Thursday, July 08, 2010

CHARGING ORDERS AS EXCLUSIVE REMEDIES IN LLC’S – PART ONE

A recent Florida Supreme Court case addressing whether a charging order is an exclusive remedy for a creditor of a member of an LLC as to the LLC interest is creating a stir. This posting addresses the case. A future posting will address the question of whether the exclusive remedy of charging orders issue should be garnering so much attention.

First, some background. Assume that Owner O is a member of an LLC, and owes $1 million to judgment Creditor C. O has no assets other than his LLC interest. The LLC owns substantial assets, so that O’s share of the LLC exceeds $1 million in the underlying assets.

C can obtain a “charging order” against O. This requires that if and when the LLC makes distributions to its members, the amount due to O has to be paid to C instead to the extent of its $1 million judgment. C does not become a member of the LLC and obtains no voting or other rights as to the LLC. O remains the member. Once C is fully paid, O can then begin again to receive member distributions from the LLC.  Thus, a charging order does not provide a lot of leverage to C – it cannot force a distribution so it has to wait around until the members decide to vote a distribution. This could involve a very long wait for C.
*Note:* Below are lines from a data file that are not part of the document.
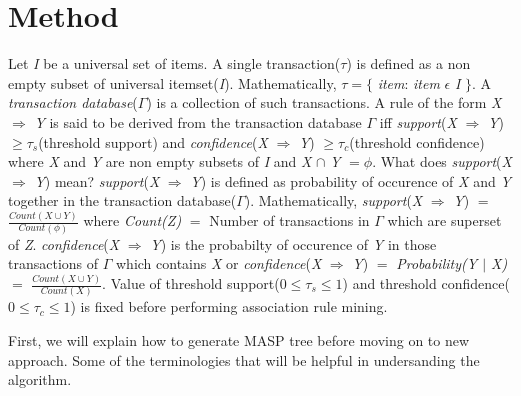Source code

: \documentclass[review]{elsarticle}
\begin{document}
\section{Method}
Let \emph{I} be a universal set of items. A single transaction($\tau$) is defined as a non empty subset of universal itemset(\emph{I}). Mathematically, $ \tau = \lbrace $ \textit{item}: \textit{item} $ \epsilon $ \emph{I} $\rbrace$. A \textit{transaction database}($ \Gamma $) is a collection of such transactions. A rule of the form \emph{X} $ \Rightarrow $ \emph{Y} is said to be derived from the transaction database $ \Gamma $ iff \emph{support}(\emph{X} $ \Rightarrow $ \emph{Y}) $ \geq \tau _{s} $(threshold support) and \emph{confidence}(\emph{X} $ \Rightarrow $ \emph{Y}) $ \geq \tau _{c} $(threshold confidence) where \emph{X} and \emph{Y} are non empty subsets of \emph{I} and \emph{X} $ \cap $ \emph{Y} $ =\phi $. What does \emph{support}(\emph{X} $ \Rightarrow $ \emph{Y}) mean? \emph{support}(\emph{X} $ \Rightarrow $ \emph{Y})  is defined as probability of occurence of \emph{X} and \emph{Y} together in the transaction database($ \Gamma $). Mathematically, \emph{support}(\emph{X} $ \Rightarrow $ \emph{Y}) $ = $ $ \frac{Count(X \cup Y)}{Count(\phi)} $ where \emph{Count(Z)} $ = $ Number of transactions in $ \Gamma $ which are superset of \emph{Z}. \emph{confidence}(\emph{X} $ \Rightarrow $ \emph{Y}) is the probabilty of occurence of \emph{Y} in those transactions of $ \Gamma $ which contains \emph{X} or \emph{confidence}(\emph{X} $ \Rightarrow $ \emph{Y}) $ = $ \emph{Probability(Y $ \vert $ X)} $ = $ $ \frac{Count(X \cup Y)}{Count(X)} $. Value of threshold support($ 0 \leq \tau _{s} \leq 1 $) and threshold confidence($ 0 \leq \tau _{c} \leq 1 $) is fixed before performing association rule mining.

First, we will explain how to generate MASP tree before moving on to new approach. Some of the terminologies that will be helpful in undersanding the algorithm.
\end{document}
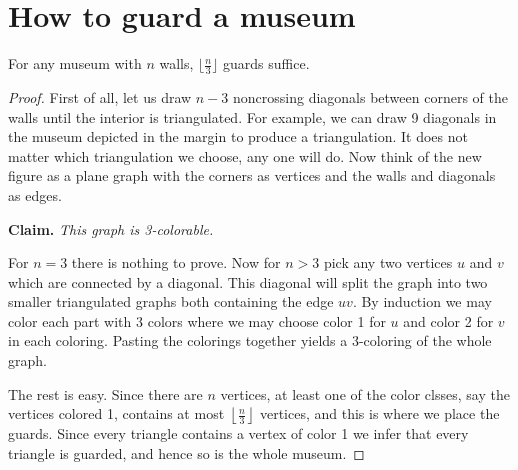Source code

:\chapter{How to guard a museum}

\begin{theorem}
  \label{museum_guards}
  For any museum with $n$ walls, $\lfloor \frac{n}{3} \rfloor$ guards suffice.
\end{theorem}
\begin{proof}
  First of all, let us draw $n - 3$ noncrossing diagonals between corners of the walls until the
  interior is triangulated. For example, we can draw 9 diagonals in the museum depicted in the
  margin to produce a triangulation. It does not matter which triangulation we choose, any one
  will do. Now think of the new figure as a plane graph with the corners as vertices and the
   walls and diagonals as edges.

\textbf{Claim.} \textit{This graph is 3-colorable.}

For $n = 3$ there is nothing to prove. Now for $n > 3$ pick any two vertices $u$ and $v$ which are
connected by a diagonal. This diagonal will split the graph into two smaller triangulated graphs
both containing the edge $uv$. By induction we may color each part with 3 colors where we may
choose color 1 for $u$ and color 2 for $v$ in each coloring. Pasting the colorings together
yields a 3-coloring of the whole graph.

The rest is easy. Since there are $n$ vertices, at least one of the color clsses, say the
 vertices colored 1, contains at most $\left\lfloor \frac{n}{3} \right\rfloor$ vertices, and
  this is where we place the guards. Since every triangle contains a vertex of color 1 we infer
  that every triangle is guarded, and hence so is the whole museum.

\end{proof}
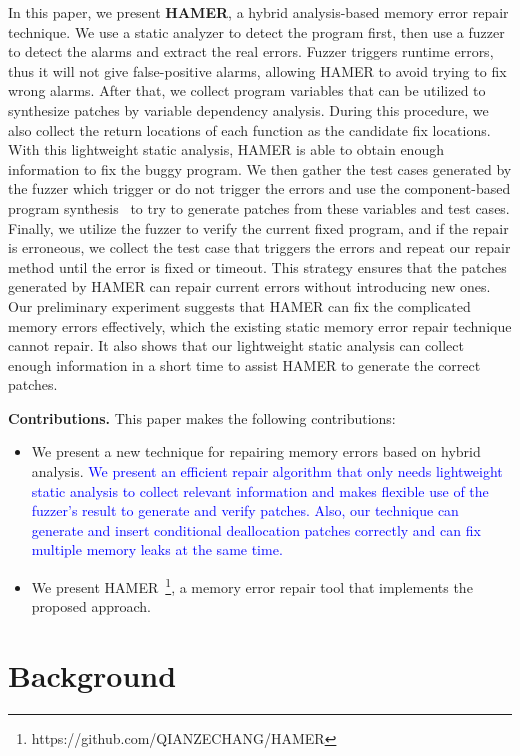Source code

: \documentclass[a4paper,11pt,oneside,openany]{book}
\begin{document}
In this paper, we present \textbf{HAMER}, a hybrid analysis-based memory error repair \mbox{technique}. We use a static analyzer to detect the program first, then use a fuzzer to detect the alarms and extract the real errors. Fuzzer triggers runtime errors, thus it will not give false-positive alarms, allowing HAMER to avoid trying to fix wrong alarms. After that, we collect program variables that can be utilized to synthesize patches by variable dependency analysis. During this procedure, we also collect the return locations of each function as the candidate fix locations. With this lightweight static analysis, HAMER is able to obtain enough information to fix the buggy program. We then gather the test cases generated by the fuzzer which trigger or do not trigger the errors and use the component-based program synthesis~\cite{oracle} to try to generate patches from these variables and test cases. Finally, we utilize the fuzzer to verify the current fixed program, and if the repair is erroneous, we collect the test case that triggers the errors and repeat our repair method until the error is fixed or timeout. This strategy ensures that the patches generated by HAMER can repair current errors without introducing new ones. Our preliminary experiment suggests that HAMER can fix the complicated memory errors effectively, which the existing static memory error repair technique cannot repair. It also shows that our lightweight static analysis can collect enough information in a short time to assist HAMER to generate the correct patches.

\textbf{Contributions.} This paper makes the following contributions:
\begin{itemize}
  \item We present a new technique for repairing memory errors based on hybrid analysis. \textcolor{blue}{We present an efficient repair algorithm that only needs lightweight static analysis to collect relevant information and makes flexible use of the fuzzer's result to generate and verify patches. Also, our technique can generate and insert conditional deallocation patches correctly and can fix multiple memory leaks at the same time.}
  \item We present HAMER~\footnote{https://github.com/QIANZECHANG/HAMER}, a memory error repair tool that implements the proposed approach.
\end{itemize}


\chapter{Background}
\end{document}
In most states, in the absence of a specific statutory provision that a charging order is an exclusive remedy for a creditor, a creditor could alternatively judicially foreclose on a debtor’s interest. This would require the sale of O’s member interest either to third parties or to C. If this happens, then C loses his member interest permanently. 

If C can only obtain a charging order as his sole remedy, this is generally perceived to be favorable to debtors like O.

The purpose of the charging order remedy is to protect the other members of the LLC. This avoids innocent co-members from having their entity hijacked or interfered with by a third party creditor of a debtor member that succeed to the ownership interest of a debtor member. Instead, the creditor has to stand by on the outside of the entity awaiting distributions and cannot interfere with LLC operations.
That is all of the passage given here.